Michel Fuchs a commencé sa présentation par l’historique de la ville, de sa disparition à la fois du paysage et des mémoires et enfin de sa renaissance avec les premières fouilles, entreprises sous l’égide du roi de Naples, Charles III. Très vite, Pompéi et sa voisine Herculanum suscitent la passion des savants, des intellectuels, des écrivains et des artistes. Le site devient une étape du Grand Tour européen, le voyage que les jeunes gens de bonne famille se doivent de faire au Siècle des Lumières. Les découvertes exceptionnelles se succèdent et suscitent des débats sur les méthodes de fouille et de conservation. On assiste dès lors, grâce à des pionniers dont le plus connu est Giuseppe Fiorelli, à la naissance d’une nouvelle discipline scientifique, l’archéologie.
Michel Fuchs nous invite à un tour d’horizon de la ville antique et de ses infrastructures urbanistiques: «tours d’eau», citernes, fontaines aux carrefours, thermopolia qui sont des comptoirs de street food avant la lettre, souvent richement décorés. Il nous a fait entrer dans les édifices où de nombreuses décorations murales ont été découvertes, bâtiments publics et demeures familiales. Au-delà de la grande diversité des sujets représentés, la vivacité, la fraîcheur et la beauté de ces fresques suscitent chez le spectateur une émotion très directe, comme si le temps d’un regard, vingt siècles ne comptaient plus.
L’activité de Michel Fuchs et de ses étudiants à Pompéi s’inscrit dans le renouveau des fouilles au cours de la dernière décennie, sous la direction de Massimo Osanna. Ces travaux visaient d’abord à consolider le site pour prévenir les dégradations dues aux intempéries, aux fragilités du terrain, aux infiltrations d’eau… et aux trois millions de visiteurs qui passent par Pompéi chaque année. Des découvertes remarquables ont suivi, qui posent de grands défis pour leur restauration. On mesure la difficulté de la tâche lorsqu’il s’agit de reconstituer des fresques à partir d’une collection de petits fragments tombés des parois et des plafonds, fragments dont l’emplacement d’origine n’est pas forcément connu: des puzzles qu’il faut résoudre sans connaître a priori les motifs représentés.
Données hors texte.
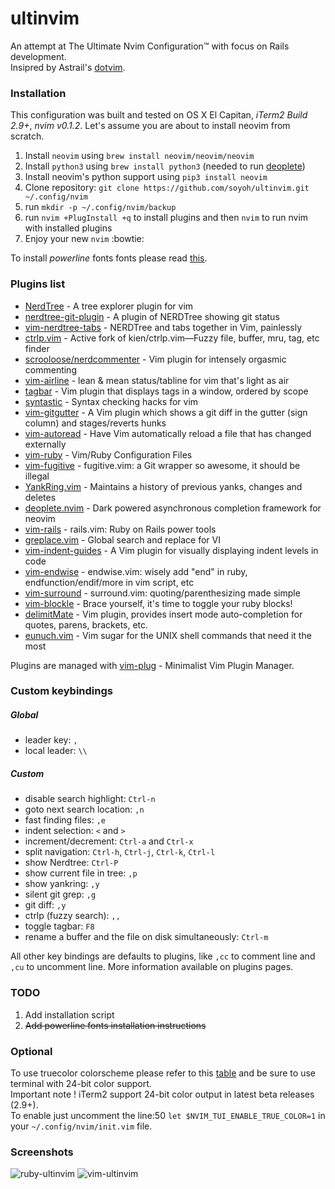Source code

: # ultinvim
An attempt at The Ultimate Nvim Configuration™ with focus on Rails development.  
Insipred by Astrail's [dotvim](https://github.com/astrails/dotvim).
### Installation
This configuration was built and tested on OS X El Capitan, *iTerm2 Build 2.9+*, *nvim v0.1.2*.
Let's assume you are about to install neovim from scratch.
1. Install `neovim` using `brew install neovim/neovim/neovim`  
2. Install `python3` using `brew install python3` (needed to run [deoplete](https://github.com/Shougo/deoplete.nvim))  
3. Install neovim's python support using `pip3 install neovim`  
4. Clone repository: `git clone https://github.com/soyoh/ultinvim.git ~/.config/nvim`  
5. run `mkdir -p ~/.config/nvim/backup`  
6. run `nvim +PlugInstall +q` to install plugins and then `nvim` to run nvim with installed plugins  
7. Enjoy your new `nvim` :bowtie:  

To install *powerline* fonts fonts please read [this](https://powerline.readthedocs.org/en/latest/installation/linux.html#fonts-installation).
### Plugins list
* [NerdTree](https://github.com/scrooloose/nerdtree) - A tree explorer plugin for vim
* [nerdtree-git-plugin](https://github.com/Xuyuanp/nerdtree-git-plugin) - A plugin of NERDTree showing git status
* [vim-nerdtree-tabs](https://github.com/jistr/vim-nerdtree-tabs) - NERDTree and tabs together in Vim, painlessly
* [ctrlp.vim](https://github.com/ctrlpvim/ctrlp.vim) - Active fork of kien/ctrlp.vim—Fuzzy file, buffer, mru, tag, etc finder
* [scrooloose/nerdcommenter](https://github.com/scrooloose/nerdcommenter) - Vim plugin for intensely orgasmic commenting
* [vim-airline](https://github.com/vim-airline/vim-airline) - lean & mean status/tabline for vim that's light as air
* [tagbar](https://github.com/saadmir/tagbar) - Vim plugin that displays tags in a window, ordered by scope
* [syntastic](https://github.com/scrooloose/syntastic) - Syntax checking hacks for vim
* [vim-gitgutter](https://github.com/airblade/vim-gitgutter) - A Vim plugin which shows a git diff in the gutter (sign column) and stages/reverts hunks
* [vim-autoread](https://github.com/djoshea/vim-autoread) - Have Vim automatically reload a file that has changed externally
* [vim-ruby](https://github.com/vim-ruby/vim-ruby) - Vim/Ruby Configuration Files
* [vim-fugitive](https://github.com/tpope/vim-fugitive) - fugitive.vim: a Git wrapper so awesome, it should be illegal
* [YankRing.vim](https://github.com/vim-scripts/YankRing.vim) - Maintains a history of previous yanks, changes and deletes
* [deoplete.nvim](https://github.com/Shougo/deoplete.nvim) - Dark powered asynchronous completion framework for neovim
* [vim-rails](https://github.com/tpope/vim-rails) - rails.vim: Ruby on Rails power tools
* [greplace.vim](https://github.com/skwp/greplace.vim) - Global search and replace for VI
* [vim-indent-guides](https://github.com/nathanaelkane/vim-indent-guides) - A Vim plugin for visually displaying indent levels in code
* [vim-endwise](https://github.com/tpope/vim-endwise) - endwise.vim: wisely add "end" in ruby, endfunction/endif/more in vim script, etc
* [vim-surround](https://github.com/tpope/vim-surround) - surround.vim: quoting/parenthesizing made simple
* [vim-blockle](https://github.com/jgdavey/vim-blockle) - Brace yourself, it's time to toggle your ruby blocks!
* [delimitMate](https://github.com/Raimondi/delimitMate) - Vim plugin, provides insert mode auto-completion for quotes, parens, brackets, etc.
* [eunuch.vim](https://github.com/tpope/vim-eunuch) - Vim sugar for the UNIX shell commands that need it the most

Plugins are managed with [vim-plug](https://github.com/junegunn/vim-plug) - Minimalist Vim Plugin Manager.

### Custom keybindings

##### Global
* leader key: `,`
* local leader: `\\`  

##### Custom
* disable search highlight: `Ctrl-n`
* goto next search location: `,n`
* fast finding files: `,e`
* indent selection: `<` and `>`
* increment/decrement: `Ctrl-a` and `Ctrl-x`
* split navigation: `Ctrl-h`, `Ctrl-j`, `Ctrl-k`, `Ctrl-l`
* show Nerdtree: `Ctrl-P`
* show current file in tree: `,p`
* show yankring: `,y`
* silent git grep: `,g`
* git diff: `,y`
* ctrlp (fuzzy search): `,,`
* toggle tagbar: `F8`
* rename a buffer and the file on disk simultaneously: `Ctrl-m`

All other key bindings are defaults to plugins, like `,cc` to comment line and `,cu` to uncomment line.
More information available on plugins pages.

### TODO
1. Add installation script  
2. ~~Add powerline fonts installation instructions~~  

### Optional
To use truecolor colorscheme please refer to this [table](https://powerline.readthedocs.org/en/latest/usage.html#term-feature-support-matrix) and be sure to use terminal with 24-bit color support.  
Important note ! iTerm2 support 24-bit color output in latest beta releases (2.9+).  
To enable just uncomment the line:50 `let $NVIM_TUI_ENABLE_TRUE_COLOR=1` in your `~/.config/nvim/init.vim` file.

### Screenshots
![ruby-ultinvim](http://i.imgur.com/z3FVY9r.png "nvim with molokai colorscheme (ruby file)")
![vim-ultinvim](http://i.imgur.com/Leb5Qdm.png "nvim with molokai colorscheme(vim file)")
Dans le domaine des peintures fragmentaires, l’équipe de Michel Fuchs s’est acquis une compétence largement reconnue et entérinée par des accords de collaboration avec les autorités du Parc archéologique ainsi que des universités partenaires. L’équipe a entrepris un travail de longue haleine sur la maison dite des Peintres au travail et Michel Fuchs nous en donne un aperçu avec la passion de l’enquêteur.
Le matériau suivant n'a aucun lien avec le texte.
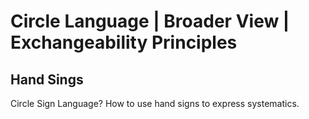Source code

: ﻿Circle Language | Broader View | Exchangeability Principles
===========================================================

Hand Sings
----------

Circle Sign Language?
How to use hand signs to express systematics.

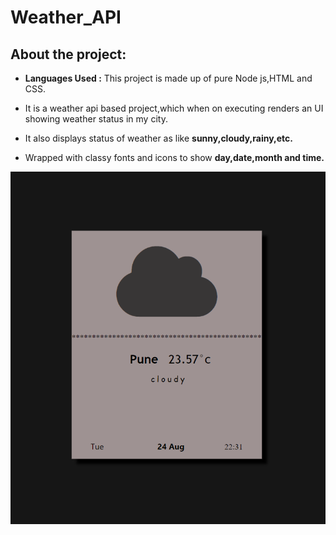 # Weather_API

## About the project:

- **Languages Used :** This project is made up of pure Node js,HTML and CSS.

- It is a weather api based project,which when on executing renders an UI showing weather status in my city.
- It also displays status of weather as like **sunny,cloudy,rainy,etc.**
- Wrapped with classy fonts and icons to show **day,date,month and time.**

![Demo output](/weather_out.png)
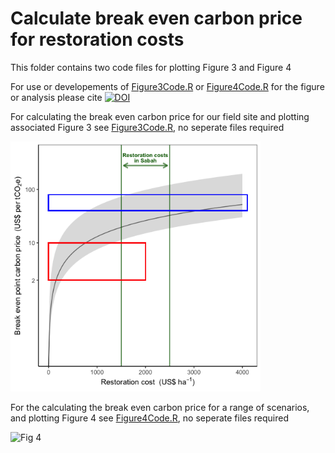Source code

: # Calculate break even carbon price for restoration costs
This folder contains two code files for plotting Figure 3 and Figure 4

For use or developements of [Figure3Code.R](https://raw.githubusercontent.com/PhilipsonChristopher/CarbonRecovery/master/CarbonPrice/Figure3Code.R) or [Figure4Code.R](https://raw.githubusercontent.com/PhilipsonChristopher/CarbonRecovery/master/CarbonPrice/Figure4Code.R) for the figure or analysis please cite [![DOI](https://zenodo.org/badge/266838510.svg)](https://zenodo.org/badge/latestdoi/266838510)

For  calculating the break even carbon price for our field site and plotting associated Figure 3 see [Figure3Code.R](https://raw.githubusercontent.com/PhilipsonChristopher/CarbonRecovery/master/CarbonPrice/Figure3Code.R), no seperate files required

<img src="https://raw.githubusercontent.com/PhilipsonChristopher/CarbonRecovery/master/CarbonPrice/Fig3.tiff" width="400" height="400">


For the calculating the break even carbon price for a range of scenarios, and plotting Figure 4 see [Figure4Code.R](https://raw.githubusercontent.com/PhilipsonChristopher/CarbonRecovery/master/CarbonPrice/Figure4Code.R), no seperate files required

![Fig 4](https://raw.githubusercontent.com/PhilipsonChristopher/CarbonRecovery/master/CarbonPrice/Fig4.tiff)

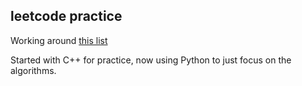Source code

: ## leetcode practice

Working around [this list](https://techinterviewhandbook.org/best-practice-questions/)

Started with C++ for practice, now using Python to just focus on the algorithms.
Michel Fuchs nous invite à porter un regard différent sur ce site parmi les plus visités du monde antique. Loin de n’être qu’un musée à ciel ouvert, Pompéi est bien vivante par les découvertes qui continuent d’y être faites et aussi par l’aspect inachevé, work in progress, d’une ville où nombre de bâtiments étaient en travaux au moment où la vie s’y est arrêtée. Enfin Pompéi vit de la fascination persistante qu’elle suscite, intérêt dont témoigne l’image finale de l’exposé, photo de groupe de l’équipe et de ses nombreux jeunes passionnés par les sciences de l’Antiquité.